# REQUIRED WORK
Nothing outside the range below should be printed. Output exactly the lines from the line with "Aqui utilizaremos uma" to the line with "Voltando ao Vision", both included.
___ DATA FOR THE TASK ___
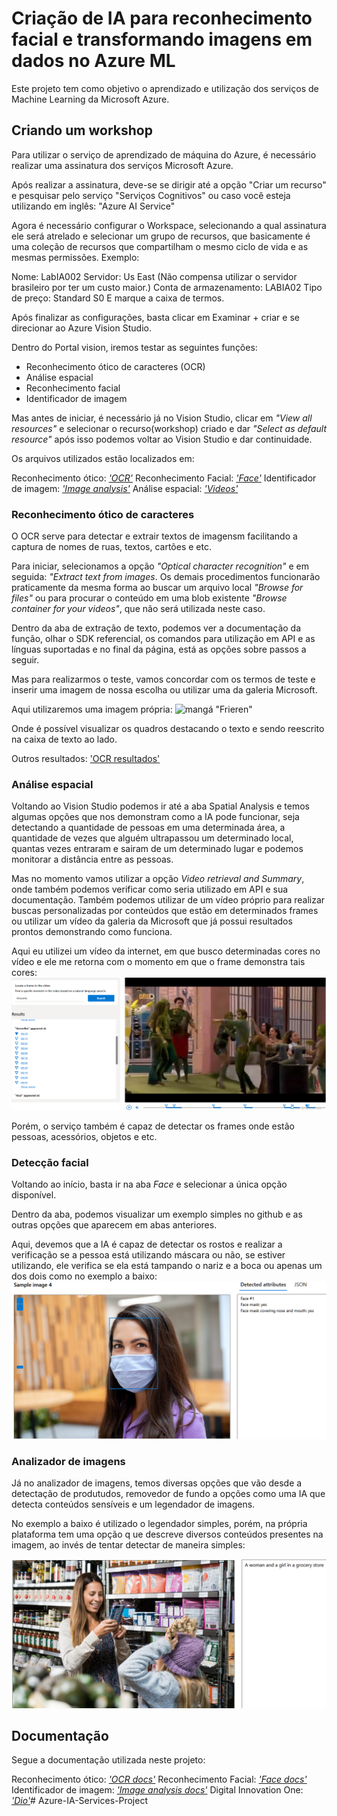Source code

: # Criação de IA para reconhecimento facial e transformando imagens em dados no Azure ML

Este projeto tem como objetivo o aprendizado e utilização dos serviços de Machine Learning da Microsoft Azure.

## Criando um workshop

Para utilizar o serviço de aprendizado de máquina do Azure, é necessário realizar uma assinatura dos serviços Microsoft Azure.

Após realizar a assinatura, deve-se se dirigir até a opção "Criar um recurso" e pesquisar pelo serviço "Serviços Cognitivos" ou caso você esteja utilizando em inglês: "Azure AI Service"

Agora é necessário configurar o Workspace, selecionando a qual assinatura ele será atrelado e selecionar um grupo de recursos, que basicamente é uma coleção de recursos que compartilham o mesmo ciclo de vida e as mesmas permissões.
Exemplo:

Nome: LabIA002
Servidor: Us East (Não compensa utilizar o servidor brasileiro por ter um custo maior.)
Conta de armazenamento: LABIA02
Tipo de preço: Standard S0
E marque a caixa de termos.

Após finalizar as configurações, basta clicar em Examinar + criar e se direcionar ao Azure Vision Studio.

Dentro do Portal vision, iremos testar as seguintes funções:
<ul>
    <li>Reconhecimento ótico de caracteres (OCR)</li>
    <li>Análise espacial</li>
    <li>Reconhecimento facial</li>
    <li>Identificador de imagem</li>
</ul>

Mas antes de iniciar, é necessário já no Vision Studio, clicar em <em>"View all resources"</em> e selecionar o recurso(workshop) criado e dar <em>"Select as default resource"</em> após isso podemos voltar ao Vision Studio e dar continuidade.

Os arquivos utilizados estão localizados em:

Reconhecimento ótico: <em>['OCR'](/Inputs/ocr-images/)</em>
Reconhecimento Facial: <em>['Face'](/Inputs/detect-faces/)</em>
Identificador de imagem: <em>['Image analysis'](/Inputs/image-analysis/)</em>
Análise espacial: <em>['Videos'](/Inputs/spatial-analysis/)</em>

### Reconhecimento ótico de caracteres

O OCR serve para detectar e extrair textos de imagensm facilitando a captura de nomes de ruas, textos, cartões e etc.

Para iniciar, selecionamos a opção <em>"Optical character recognition"</em> e em seguida: <em>"Extract text from images</em>. Os demais procedimentos funcionarão praticamente da mesma forma ao buscar um arquivo local <em>"Browse for files"</em> ou para procurar o conteúdo em uma blob existente <em>"Browse container for your videos"</em>, que não será utilizada neste caso.

Dentro da aba de extração de texto, podemos ver a documentação da função, olhar o SDK referencial, os comandos para utilização em API e as línguas suportadas e no final da página, está as opções sobre passos a seguir.

Mas para realizarmos o teste, vamos concordar com os termos de teste e inserir uma imagem de nossa escolha ou utilizar uma da galeria Microsoft.

Aqui utilizaremos uma imagem própria:
![mangá "Frieren"](/Outputs/ocr-images/mangá%20-%20result.png "Trecho do mangá Frieren")

Onde é possível visualizar os quadros destacando o texto e sendo reescrito na caixa de texto ao lado.

Outros resultados: ['OCR resultados'](/Outputs/ocr-images/)

### Análise espacial

Voltando ao Vision Studio podemos ir até a aba Spatial Analysis e temos algumas opções que nos demonstram como a IA pode funcionar, seja detectando a quantidade de pessoas em uma determinada área, a quantidade de vezes que alguém ultrapassou um determinado local, quantas vezes entraram e sairam de um determinado lugar e podemos monitorar a distância entre as pessoas.

Mas no momento vamos utilizar a opção <em>Video retrieval and Summary</em>, onde também podemos verificar como seria utilizado em API e sua documentação. 
Também podemos utilizar de um vídeo próprio para realizar buscas personalizadas por conteúdos que estão em determinados frames ou utilizar um vídeo da galeria da Microsoft que já possui resultados prontos demonstrando como funciona.

Aqui eu utilizei um vídeo da internet, em que busco determinadas cores no vídeo e ele me retorna com o momento em que o frame demonstra tais cores:
![Cena do BBB](/Outputs/spatial-analysis/video-summary-and-frame-locator.png "Davi discutindo com Bin laden após noite de sincerão")

Porém, o serviço também é capaz de detectar os frames onde estão pessoas, acessórios, objetos e etc.

### Detecção facial
Voltando ao início, basta ir na aba <em>Face</em> e selecionar a única opção disponível.

Dentro da aba, podemos visualizar um exemplo simples no github e as outras opções que aparecem em abas anteriores. 

Aqui, devemos que a IA é capaz de detectar os rostos e realizar a verificação se a pessoa está utilizando máscara ou não, se estiver utilizando, ele verifica se ela está tampando o nariz e a boca ou apenas um dos dois como no exemplo a baixo:
![Dfacial](/Outputs/detect-faces/masked%20woman%20-%20results.png "Mulher mascarada tampando boca e nariz")

### Analizador de imagens

Já no analizador de imagens, temos diversas opções que vão desde a detectação de produtudos, removedor de fundo a opções como uma IA que detecta conteúdos sensíveis e um legendador de imagens.

No exemplo a baixo é utilizado o legendador simples, porém, na própria plataforma tem uma opção q ue descreve diversos conteúdos presentes na imagem, ao invés de tentar detectar de maneira simples:

![Aimagens](/Outputs/image-analysis/Add-captions-to-images.png "Imagem em análise e legenda ao lado")


## Documentação
Segue a documentação utilizada neste projeto:

Reconhecimento ótico: <em>['OCR docs'](https://microsoftlearning.github.io/mslearn-ai-fundamentals/Instructions/Labs/05-ocr.html)</em>
Reconhecimento Facial: <em>['Face docs'](https://microsoftlearning.github.io/mslearn-ai-fundamentals/Instructions/Labs/04-face.html)</em>
Identificador de imagem: <em>['Image analysis docs'](https://microsoftlearning.github.io/mslearn-ai-fundamentals/Instructions/Labs/03-image-analysis.html)</em>
Digital Innovation One: <em>['Dio'](https://www.dio.me/)</em># Azure-IA-Services-Project
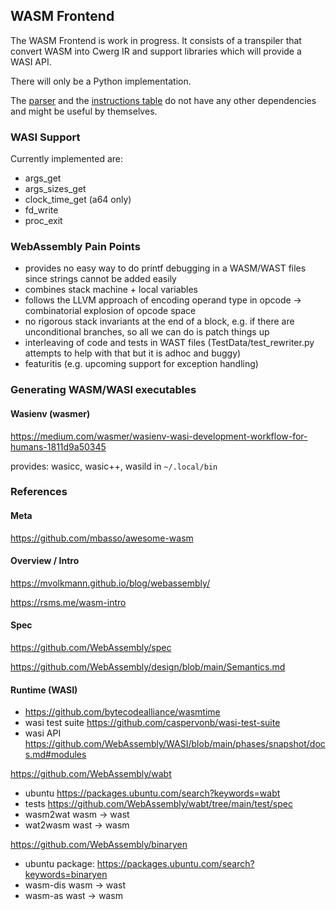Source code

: ## WASM Frontend 

The WASM Frontend is work in progress. It consists of a transpiler that
convert WASM into Cwerg IR and support libraries which will provide a WASI API.

There will only be a Python implementation.

The [parser](parser.py) and the [instructions table](opcode_tab.py) do not have any other dependencies and might be useful by themselves.

### WASI Support

Currently implemented are:

* args_get
* args_sizes_get
* clock_time_get (a64 only)
* fd_write
* proc_exit


### WebAssembly Pain Points

* provides no easy way to do printf debugging in a WASM/WAST files since strings cannot be added easily
* combines stack machine + local variables
* follows the LLVM approach of encoding operand type in opcode -> combinatorial explosion of opcode space
* no rigorous stack invariants at the end of a block, e.g. if there are unconditional branches,
  so all we can do is patch things up
* interleaving of code and tests in WAST files (TestData/test_rewriter.py 
  attempts to help with that but it is adhoc and buggy)  
* featuritis (e.g. upcoming support for exception handling)


### Generating WASM/WASI executables

#### Wasienv (wasmer)

https://medium.com/wasmer/wasienv-wasi-development-workflow-for-humans-1811d9a50345

provides: wasicc, wasic++, wasild in `~/.local/bin`


### References 

#### Meta

https://github.com/mbasso/awesome-wasm

#### Overview / Intro

https://mvolkmann.github.io/blog/webassembly/

https://rsms.me/wasm-intro


#### Spec

https://github.com/WebAssembly/spec

https://github.com/WebAssembly/design/blob/main/Semantics.md

#### Runtime (WASI)

* https://github.com/bytecodealliance/wasmtime
* wasi test suite https://github.com/caspervonb/wasi-test-suite
* wasi API https://github.com/WebAssembly/WASI/blob/main/phases/snapshot/docs.md#modules

https://github.com/WebAssembly/wabt  

* ubuntu https://packages.ubuntu.com/search?keywords=wabt
* tests https://github.com/WebAssembly/wabt/tree/main/test/spec
* wasm2wat wasm -> wast
* wat2wasm wast -> wasm

https://github.com/WebAssembly/binaryen

* ubuntu package: https://packages.ubuntu.com/search?keywords=binaryen
* wasm-dis wasm -> wast
* wasm-as wast -> wasm
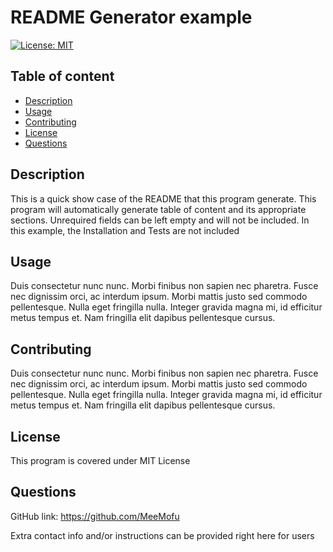 # README Generator example
[![License: MIT](https://img.shields.io/badge/License-MIT-yellow.svg)](https://opensource.org/licenses/MIT)

## Table of content

* [Description](#description)
* [Usage](#usage)
* [Contributing](#contributing)
* [License](#license)
* [Questions](#questions)


## Description

This is a quick show case of the README that this program generate. This program will automatically generate table of content and its appropriate sections. Unrequired fields can be left empty and will not be included. In this example, the Installation and Tests are not included

## Usage

Duis consectetur nunc nunc. Morbi finibus non sapien nec pharetra. Fusce nec dignissim orci, ac interdum ipsum. Morbi mattis justo sed commodo pellentesque. Nulla eget fringilla nulla. Integer gravida magna mi, id efficitur metus tempus et. Nam fringilla elit dapibus pellentesque cursus.

## Contributing

Duis consectetur nunc nunc. Morbi finibus non sapien nec pharetra. Fusce nec dignissim orci, ac interdum ipsum. Morbi mattis justo sed commodo pellentesque. Nulla eget fringilla nulla. Integer gravida magna mi, id efficitur metus tempus et. Nam fringilla elit dapibus pellentesque cursus.

## License

This program is covered under MIT License

## Questions

GitHub link: https://github.com/MeeMofu

Extra contact info and/or instructions can be provided right here for users


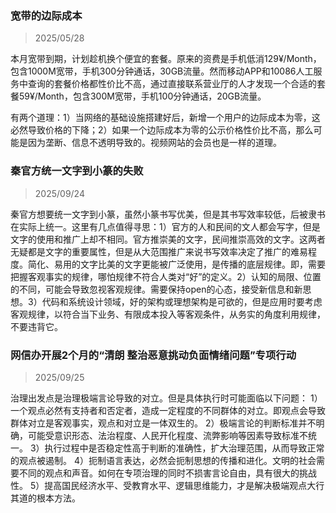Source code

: <!-- date: 2025.09.25 11:00 -->

### 宽带的边际成本

> 2025/05/28

本月宽带到期，计划趁机换个便宜的套餐。原来的资费是手机低消129¥/Month，包含1000M宽带，手机300分钟通话，30GB流量。然而移动APP和10086人工服务中查询的套餐价格都性价比不高，通过直接联系营业厅的人才发现一个合适的套餐59¥/Month，包含300M宽带，手机100分钟通话，20GB流量。

有两个道理：1）当网络的基础设施搭建好后，新增一个用户的边际成本为零，这必然导致价格的下降；2）如果一个边际成本为零的公示价格性价比不高，那么可能是因为垄断、信息不透明导致的。视频网站的会员也是一样的道理。

### 秦官方统一文字到小篆的失败

> 2025/09/24

秦官方想要统一文字到小篆，虽然小篆书写优美，但是其书写效率较低，后被隶书在实际上统一。这里有几点值得寻思：1）官方的人和民间的文人都会写字，但是文字的使用和推广上却不相同。官方推崇美的文字，民间推崇高效的文字。这两者无疑都是文字的重要属性，但是从大范围推广来说书写效率决定了推广的难易程度。简化、易用的文字比美的文字更能被广泛使用，是传播的底层规律。即，需要把握客观事实的规律，哪怕规律不符合人类对“好”的定义。2）认知的局限、位置的不同，可能会导致忽视客观规律。需要保持open的心态，接受新信息和新思想。3）代码和系统设计领域，好的架构或理想架构是可欲的，但是应用时要考虑客观规律，以符合当下业务、有限成本投入等客观条件，从务实的角度利用规律，不要违背它。

### 网信办开展2个月的“清朗 整治恶意挑动负面情绪问题”专项行动

> 2025/09/25

治理出发点是治理极端言论导致的对立。但是具体执行时可能面临以下问题：
1）一个观点必然有支持者和否定者，造成一定程度的不同群体的对立。即观点会导致群体对立是客观事实，观点和对立是一体双生的。
2）极端言论的判断标准并不明确，可能受意识形态、法治程度、人民开化程度、流弊影响等因素导致标准不统一。
3）执行过程中是否稳定性高于判断的准确性，扩大治理范围，从而导致正常的观点被遏制。
4）扼制语言表达，必然会扼制思想的传播和进化。文明的社会需要不同的观点和声音。如何在专项治理的同时不损害言论自由，具有很大的挑战性。
5）提高国民经济水平、受教育水平、逻辑思维能力，才是解决极端观点大行其道的根本方法。
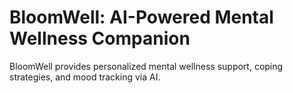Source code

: # BloomWell: AI-Powered Mental Wellness Companion
BloomWell provides personalized mental wellness support, coping strategies, and mood tracking via AI.
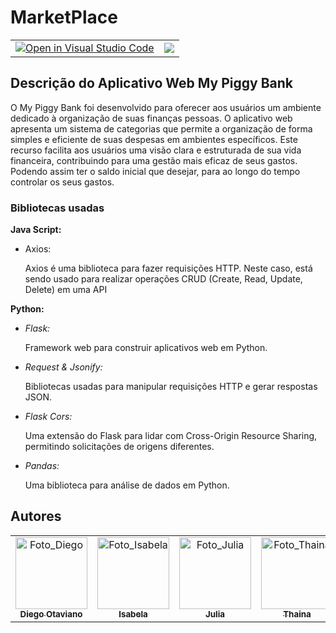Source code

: # MarketPlace

<table>
<tr>
    <td align="center">
        <a href="https://open.vscode.dev/diegorkkj/marketplace">
        <img src="https://classroom.github.com/assets/open-in-vscode-718a45dd9cf7e7f842a935f5ebbe5719a5e09af4491e668f4dbf3b35d5cca122.svg" alt="Open in Visual Studio Code">
        </a>
    </td>
    <td align="center">
        <img src="https://img.shields.io/static/v1?label=STATUS&message=%20Finalizado&color=blue&style=for-the-badge&logo=REACT"/>
    </td>
</tr>
</table>

## **Descrição do Aplicativo Web My Piggy Bank**

O My Piggy Bank foi desenvolvido para oferecer aos usuários um ambiente dedicado à organização de suas finanças pessoas. O aplicativo web apresenta um sistema de categorias que permite a organização de forma simples e eficiente de suas despesas em ambientes específicos. Este recurso facilita aos usuários uma visão clara e estruturada de sua vida financeira, contribuindo para uma gestão mais eficaz de seus gastos. Podendo assim ter o saldo inicial que desejar, para ao longo do tempo controlar os seus gastos.

### Bibliotecas usadas

**Java Script:**

- Axios:
    
    Axios é uma biblioteca para fazer requisições HTTP. Neste caso, está sendo usado para realizar operações CRUD (Create, Read, Update, Delete) em uma API
    

**Python:**

- *Flask:*
    
    Framework web para construir aplicativos web em Python.
    
- *Request & Jsonify:*
    
    Bibliotecas usadas para manipular requisições HTTP e gerar respostas JSON.
    
- *Flask Cors:*
    
    Uma extensão do Flask para lidar com Cross-Origin Resource Sharing, permitindo solicitações de origens diferentes.
    
- *Pandas:*
    
    Uma biblioteca para análise de dados em Python.

## Autores

<div align="center">
    <table>
    <tr>
        <td align="center" >
        <a href="https://github.com/diegorkkj">
            <img src="https://avatars.githubusercontent.com/diegorkkj" width="115px;" alt="Foto_Diego"/><br>
            <sub>
            <b>Diego Otaviano</b>
            </sub>
        </a>
        </td>
        <td align="center">
        <a href="https://github.com/anjosisa">
            <img src="https://avatars.githubusercontent.com/anjosisa" width="115px;" alt="Foto_Isabela"/><br>
            <sub>
            <b>Isabela</b>
            </sub>
        </a>
        </td>
        <td align="center">
        <a href="https://github.com/julia-015">
            <img src="https://avatars.githubusercontent.com/julia-015" width="115px;" alt="Foto_Julia"/><br>
            <sub>
            <b>Julia</b>
            </sub>
        </a>
        </td>
        <td align="center">
        <a href="https://github.com/TH4YSZ">
            <img src="https://avatars.githubusercontent.com/TH4YSZ" width="115px;" alt="Foto_Thaina"/><br>
            <sub>
            <b>Thaina</b>
            </sub>
        </a>
        </td>
        <td align="center">
        <a href="https://github.com/RafaelaFatima16">
            <img src="https://avatars.githubusercontent.com/RafaelaFatima16" width="115px;" alt="Foto_Rafaela"/><br>
            <sub>
            <b>Rafaela</b>
            </sub>
        </a>
        </td>
    </tr>
    </table>
</div>
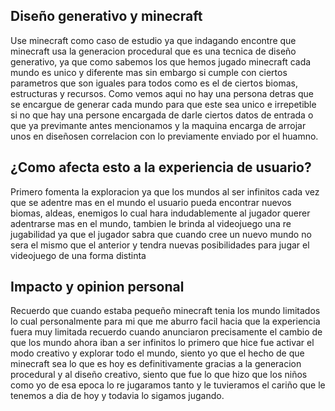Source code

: ## Diseño generativo y minecraft
Use minecraft como caso de estudio ya que indagando encontre que minecraft usa la generacion procedural que es una tecnica de diseño generativo, ya que como sabemos los que hemos jugado minecraft cada mundo es unico y diferente mas sin embargo si cumple con ciertos parametros que son iguales para todos como es el de ciertos biomas, estructuras y recursos. Como vemos aqui no hay una persona detras que se encargue de generar cada mundo para que este sea unico e irrepetible si no que hay una persone encargada de darle ciertos datos de entrada o que ya previmante antes mencionamos y la maquina  encarga de arrojar unos en diseñosen correlacion con lo previamente enviado por el huamno.
## ¿Como afecta esto a la experiencia de usuario?
Primero fomenta la exploracion ya que los mundos al ser infinitos cada vez que se adentre mas en el mundo el usuario pueda encontrar nuevos biomas, aldeas, enemigos lo cual hara indudablemente al jugador querer adentrarse mas en el mundo, tambien le brinda al videojuego una re jugabilidad ya que el jugador sabra que cuando cree un nuevo mundo no sera el mismo que el anterior y tendra nuevas posibilidades para jugar el videojuego de una forma distinta
## Impacto y opinion personal
Recuerdo que cuando estaba pequeño minecraft tenia los mundo limitados lo cual personalmente para mi que me aburro facil hacia que la experiencia fuera muy limitada recuerdo cuando anunciaron precisamente el cambio de que los mundo ahora iban a ser infinitos lo primero que hice fue activar el modo creativo y explorar todo el mundo, siento yo que el hecho de que minecraft sea lo que es hoy es definitivamente gracias a la generacion procedural y al diseño creativo, siento que fue lo que hizo que los niños como yo de esa epoca lo re jugaramos tanto y le tuvieramos el cariño que le tenemos a dia de hoy y todavia lo sigamos jugando.
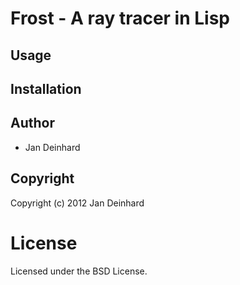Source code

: # Frost - A ray tracer in Lisp

## Usage

## Installation

## Author

* Jan Deinhard

## Copyright

Copyright (c) 2012 Jan Deinhard

# License

Licensed under the BSD License.

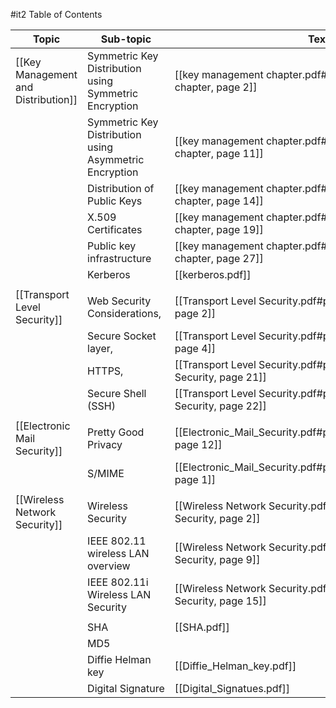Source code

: #it2 
Table of Contents

| Topic                               | Sub-topic                                              | Textbook                                                                      | Status |
| ----------------------------------- | ------------------------------------------------------ | ----------------------------------------------------------------------------- | ------ |
| [[Key Management and Distribution]] | Symmetric Key Distribution using Symmetric Encryption  | [[key management chapter.pdf#page=2\|key management chapter, page 2]]         | ❌      |
|                                     | Symmetric Key Distribution using Asymmetric Encryption | [[key management chapter.pdf#page=11\|key management chapter, page 11]]       | ❌      |
|                                     | Distribution of Public Keys                            | [[key management chapter.pdf#page=14\|key management chapter, page 14]]       | ❌      |
|                                     | X.509 Certificates                                     | [[key management chapter.pdf#page=19\|key management chapter, page 19]]       | ❌      |
|                                     | Public key infrastructure                              | [[key management chapter.pdf#page=27\|key management chapter, page 27]]       | ❌      |
|                                     | Kerberos                                               | [[kerberos.pdf]]                                                              | ❌      |
|                                     |                                                        |                                                                               |        |
| [[Transport Level Security]]        | Web Security Considerations,                           | [[Transport Level Security.pdf#page=2\|Transport Level Security, page 2]]     | ❌      |
|                                     | Secure Socket layer,                                   | [[Transport Level Security.pdf#page=4\|Transport Level Security, page 4]]     | ❌      |
|                                     | HTTPS,                                                 | [[Transport Level Security.pdf#page=21\|Transport Level Security, page 21]]   | ❌      |
|                                     | Secure Shell (SSH)                                     | [[Transport Level Security.pdf#page=22\|Transport Level Security, page 22]]   | ❌      |
|                                     |                                                        |                                                                               |        |
| [[Electronic Mail Security]]        | Pretty Good Privacy                                    | [[Electronic_Mail_Security.pdf#page=12\|Electronic_Mail_Security, page 12]]   | ❌      |
|                                     | S/MIME                                                 | [[Electronic_Mail_Security.pdf#page=1\|Electronic_Mail_Security, page 1]]     | ❌      |
|                                     |                                                        |                                                                               |        |
| [[Wireless Network Security]]       | Wireless Security                                      | [[Wireless Network Security.pdf#page=2\|Wireless Network Security, page 2]]   | ❌      |
|                                     | IEEE 802.11 wireless LAN overview                      | [[Wireless Network Security.pdf#page=9\|Wireless Network Security, page 9]]   | ❌      |
|                                     | IEEE 802.11i Wireless LAN Security                     | [[Wireless Network Security.pdf#page=15\|Wireless Network Security, page 15]] | ❌      |
|                                     |                                                        |                                                                               |        |
|                                     | SHA                                                    | [[SHA.pdf]]                                                                   | ❌      |
|                                     | MD5                                                    |                                                                               | ❌      |
|                                     | Diffie Helman key                                      | [[Diffie_Helman_key.pdf]]                                                     | ❌      |
|                                     | Digital Signature                                      | [[Digital_Signatues.pdf]]                                                     | ❌      |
___
# RESULT FOR THIS TASK
Aqui utilizaremos uma imagem própria:
![mangá "Frieren"](/Outputs/ocr-images/mangá%20-%20result.png "Trecho do mangá Frieren")

Onde é possível visualizar os quadros destacando o texto e sendo reescrito na caixa de texto ao lado.

Outros resultados: ['OCR resultados'](/Outputs/ocr-images/)

### Análise espacial

Voltando ao Vision Studio podemos ir até a aba Spatial Analysis e temos algumas opções que nos demonstram como a IA pode funcionar, seja detectando a quantidade de pessoas em uma determinada área, a quantidade de vezes que alguém ultrapassou um determinado local, quantas vezes entraram e sairam de um determinado lugar e podemos monitorar a distância entre as pessoas.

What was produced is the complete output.